[TASK INSTRUCTIONS] Output the data below exactly.

[[ INPUT DATA open ]]

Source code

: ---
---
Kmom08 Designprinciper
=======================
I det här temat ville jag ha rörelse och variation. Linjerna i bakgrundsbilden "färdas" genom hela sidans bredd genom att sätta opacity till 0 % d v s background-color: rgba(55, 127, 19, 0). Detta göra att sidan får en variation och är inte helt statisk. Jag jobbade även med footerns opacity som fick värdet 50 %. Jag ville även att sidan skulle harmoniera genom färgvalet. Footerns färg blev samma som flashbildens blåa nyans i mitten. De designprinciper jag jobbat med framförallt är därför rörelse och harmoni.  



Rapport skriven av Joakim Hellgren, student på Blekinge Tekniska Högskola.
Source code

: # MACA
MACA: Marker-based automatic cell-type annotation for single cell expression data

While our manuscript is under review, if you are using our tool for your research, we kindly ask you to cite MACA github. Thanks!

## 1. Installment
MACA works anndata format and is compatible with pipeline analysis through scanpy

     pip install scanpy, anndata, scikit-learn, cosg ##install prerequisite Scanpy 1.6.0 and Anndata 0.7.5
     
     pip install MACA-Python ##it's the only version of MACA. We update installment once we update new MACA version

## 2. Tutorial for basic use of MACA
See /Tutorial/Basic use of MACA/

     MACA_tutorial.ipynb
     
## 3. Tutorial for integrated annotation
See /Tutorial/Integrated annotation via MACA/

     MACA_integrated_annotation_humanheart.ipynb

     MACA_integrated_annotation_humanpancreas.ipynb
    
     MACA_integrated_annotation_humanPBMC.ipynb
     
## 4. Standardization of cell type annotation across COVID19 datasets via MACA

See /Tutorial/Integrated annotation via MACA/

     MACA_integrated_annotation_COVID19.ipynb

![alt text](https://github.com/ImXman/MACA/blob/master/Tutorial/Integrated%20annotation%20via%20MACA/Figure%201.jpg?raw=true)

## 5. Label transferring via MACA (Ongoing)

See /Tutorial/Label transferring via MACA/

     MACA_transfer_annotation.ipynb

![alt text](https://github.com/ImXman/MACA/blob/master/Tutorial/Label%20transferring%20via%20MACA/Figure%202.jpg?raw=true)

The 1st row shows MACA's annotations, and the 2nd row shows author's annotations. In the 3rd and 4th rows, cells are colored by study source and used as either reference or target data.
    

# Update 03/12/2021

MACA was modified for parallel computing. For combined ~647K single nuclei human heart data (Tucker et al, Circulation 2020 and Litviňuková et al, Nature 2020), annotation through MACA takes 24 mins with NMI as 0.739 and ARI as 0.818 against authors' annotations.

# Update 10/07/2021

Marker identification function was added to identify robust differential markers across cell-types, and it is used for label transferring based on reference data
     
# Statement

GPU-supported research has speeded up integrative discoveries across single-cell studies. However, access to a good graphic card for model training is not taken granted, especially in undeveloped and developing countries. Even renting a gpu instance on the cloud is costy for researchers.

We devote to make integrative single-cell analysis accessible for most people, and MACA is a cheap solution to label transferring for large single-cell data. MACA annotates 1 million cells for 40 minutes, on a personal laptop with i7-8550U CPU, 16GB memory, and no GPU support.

[[ INPUT DATA closed ]]

[FINISHED EXERCISE]
Source code

: ---
---
Kmom08 Designprinciper
=======================
I det här temat ville jag ha rörelse och variation. Linjerna i bakgrundsbilden "färdas" genom hela sidans bredd genom att sätta opacity till 0 % d v s background-color: rgba(55, 127, 19, 0). Detta göra att sidan får en variation och är inte helt statisk. Jag jobbade även med footerns opacity som fick värdet 50 %. Jag ville även att sidan skulle harmoniera genom färgvalet. Footerns färg blev samma som flashbildens blåa nyans i mitten. De designprinciper jag jobbat med framförallt är därför rörelse och harmoni.  



Rapport skriven av Joakim Hellgren, student på Blekinge Tekniska Högskola.
Source code

: # MACA
MACA: Marker-based automatic cell-type annotation for single cell expression data

While our manuscript is under review, if you are using our tool for your research, we kindly ask you to cite MACA github. Thanks!

## 1. Installment
MACA works anndata format and is compatible with pipeline analysis through scanpy

     pip install scanpy, anndata, scikit-learn, cosg ##install prerequisite Scanpy 1.6.0 and Anndata 0.7.5
     
     pip install MACA-Python ##it's the only version of MACA. We update installment once we update new MACA version

## 2. Tutorial for basic use of MACA
See /Tutorial/Basic use of MACA/

     MACA_tutorial.ipynb
     
## 3. Tutorial for integrated annotation
See /Tutorial/Integrated annotation via MACA/

     MACA_integrated_annotation_humanheart.ipynb

     MACA_integrated_annotation_humanpancreas.ipynb
    
     MACA_integrated_annotation_humanPBMC.ipynb
     
## 4. Standardization of cell type annotation across COVID19 datasets via MACA

See /Tutorial/Integrated annotation via MACA/

     MACA_integrated_annotation_COVID19.ipynb

![alt text](https://github.com/ImXman/MACA/blob/master/Tutorial/Integrated%20annotation%20via%20MACA/Figure%201.jpg?raw=true)

## 5. Label transferring via MACA (Ongoing)

See /Tutorial/Label transferring via MACA/

     MACA_transfer_annotation.ipynb

![alt text](https://github.com/ImXman/MACA/blob/master/Tutorial/Label%20transferring%20via%20MACA/Figure%202.jpg?raw=true)

The 1st row shows MACA's annotations, and the 2nd row shows author's annotations. In the 3rd and 4th rows, cells are colored by study source and used as either reference or target data.
    

# Update 03/12/2021

MACA was modified for parallel computing. For combined ~647K single nuclei human heart data (Tucker et al, Circulation 2020 and Litviňuková et al, Nature 2020), annotation through MACA takes 24 mins with NMI as 0.739 and ARI as 0.818 against authors' annotations.

# Update 10/07/2021

Marker identification function was added to identify robust differential markers across cell-types, and it is used for label transferring based on reference data
     
# Statement

GPU-supported research has speeded up integrative discoveries across single-cell studies. However, access to a good graphic card for model training is not taken granted, especially in undeveloped and developing countries. Even renting a gpu instance on the cloud is costy for researchers.

We devote to make integrative single-cell analysis accessible for most people, and MACA is a cheap solution to label transferring for large single-cell data. MACA annotates 1 million cells for 40 minutes, on a personal laptop with i7-8550U CPU, 16GB memory, and no GPU support.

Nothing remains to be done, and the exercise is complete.